Die Macht der Makler

21. Juni 2011
von Börsenblatt
Spätestens seit dem Konflikt zwischen Random House Inc. und dem Agenten Andrew Wylie im vergangenen Jahr muss man sich mit der Beschreibung eines neuen Berufsbilds in der Buchbranche befassen: mit dem Agentenverleger. Ein Kommentar von Börsenblatt-Redakteur Michael Roesler-Graichen.
Immer mehr Autoren- und Rechtemakler gehen mit wachsenden E-Book-Umsätzen (und -Erlösen) dazu über, die digitalen Rechte ihrer Autoren separat zu vermarkten – über Imprints- und Publishing-Plattformen, die beispielsweise große Online-Händler wie Amazon bereitstellen. Sie tun das nicht nur aus eigenem Antrieb und persönlichem Gewinnstreben, sondern auch im Interesse der Autoren, die sie unter Vertrag haben. Bei einem E-Book-Publikumsmarktanteil, der in den USA demnächst die Zehn-Prozent-Marke überschreitet, lohnt sich das Nachdenken darüber, ein Honorar in Höhe von 50 Prozent des Nettoverkaufserlöses durchzusetzen – eine Forderung, auf die viele Verlage derzeit nicht eingehen dürften.

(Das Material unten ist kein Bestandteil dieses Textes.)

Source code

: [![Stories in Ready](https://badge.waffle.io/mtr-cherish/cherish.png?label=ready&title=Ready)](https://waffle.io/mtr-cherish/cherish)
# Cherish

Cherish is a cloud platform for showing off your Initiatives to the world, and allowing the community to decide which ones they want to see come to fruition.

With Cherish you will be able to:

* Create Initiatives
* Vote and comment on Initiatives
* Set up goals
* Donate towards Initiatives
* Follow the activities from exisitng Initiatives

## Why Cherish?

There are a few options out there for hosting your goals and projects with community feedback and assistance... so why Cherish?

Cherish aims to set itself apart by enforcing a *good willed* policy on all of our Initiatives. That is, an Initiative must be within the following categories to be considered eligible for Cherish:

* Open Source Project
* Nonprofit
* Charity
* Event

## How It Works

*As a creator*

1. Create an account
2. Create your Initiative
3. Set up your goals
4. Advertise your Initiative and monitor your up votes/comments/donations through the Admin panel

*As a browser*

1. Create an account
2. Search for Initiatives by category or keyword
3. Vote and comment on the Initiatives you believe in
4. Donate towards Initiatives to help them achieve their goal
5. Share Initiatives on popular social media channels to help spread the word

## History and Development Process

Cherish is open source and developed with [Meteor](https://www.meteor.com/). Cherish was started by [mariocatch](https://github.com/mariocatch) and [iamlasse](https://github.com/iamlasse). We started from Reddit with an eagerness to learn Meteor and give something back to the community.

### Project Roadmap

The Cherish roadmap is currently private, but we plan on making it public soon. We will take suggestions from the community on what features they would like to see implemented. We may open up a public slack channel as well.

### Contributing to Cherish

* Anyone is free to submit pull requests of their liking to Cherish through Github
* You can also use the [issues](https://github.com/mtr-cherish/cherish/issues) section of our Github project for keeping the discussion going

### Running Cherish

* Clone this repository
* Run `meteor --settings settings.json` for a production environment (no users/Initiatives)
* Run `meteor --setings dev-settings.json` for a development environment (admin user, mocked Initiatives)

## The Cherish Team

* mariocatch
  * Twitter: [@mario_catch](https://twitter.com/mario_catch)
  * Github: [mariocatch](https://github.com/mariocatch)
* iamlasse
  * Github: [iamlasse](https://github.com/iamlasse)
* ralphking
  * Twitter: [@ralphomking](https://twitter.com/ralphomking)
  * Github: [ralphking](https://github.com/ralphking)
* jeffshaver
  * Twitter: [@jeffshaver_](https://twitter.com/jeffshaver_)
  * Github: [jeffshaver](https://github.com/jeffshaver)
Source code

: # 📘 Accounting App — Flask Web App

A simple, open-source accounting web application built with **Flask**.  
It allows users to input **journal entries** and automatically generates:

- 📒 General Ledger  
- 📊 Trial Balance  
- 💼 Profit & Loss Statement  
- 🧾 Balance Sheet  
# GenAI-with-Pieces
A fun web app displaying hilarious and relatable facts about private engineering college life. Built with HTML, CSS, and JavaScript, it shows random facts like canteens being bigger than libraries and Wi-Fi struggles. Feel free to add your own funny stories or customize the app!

Die Macht, die Agenten durch den Honorarhunger der Autoren zuwächst, ist immens. Und sie wirkt nicht nur so berauschend, dass der britische Agentenverband in dem Rollenwechsel vom Makler zum Verwerter keinen Interessenkonflikt entdeckt, sondern sie fordert die klassischen Buchverlage heraus. Wie soll man künftig mit (Bestseller-)Autoren über alle Rechte verhandeln? Mit welchen Geschäftsmodellen kann man es verhindern, dass das wachsende E-Book-Geschäft in andere Hände übergeht? Das sind brennende Fragen, auf die es hoffentlich nicht nur schmerzhafte Antworten gibt.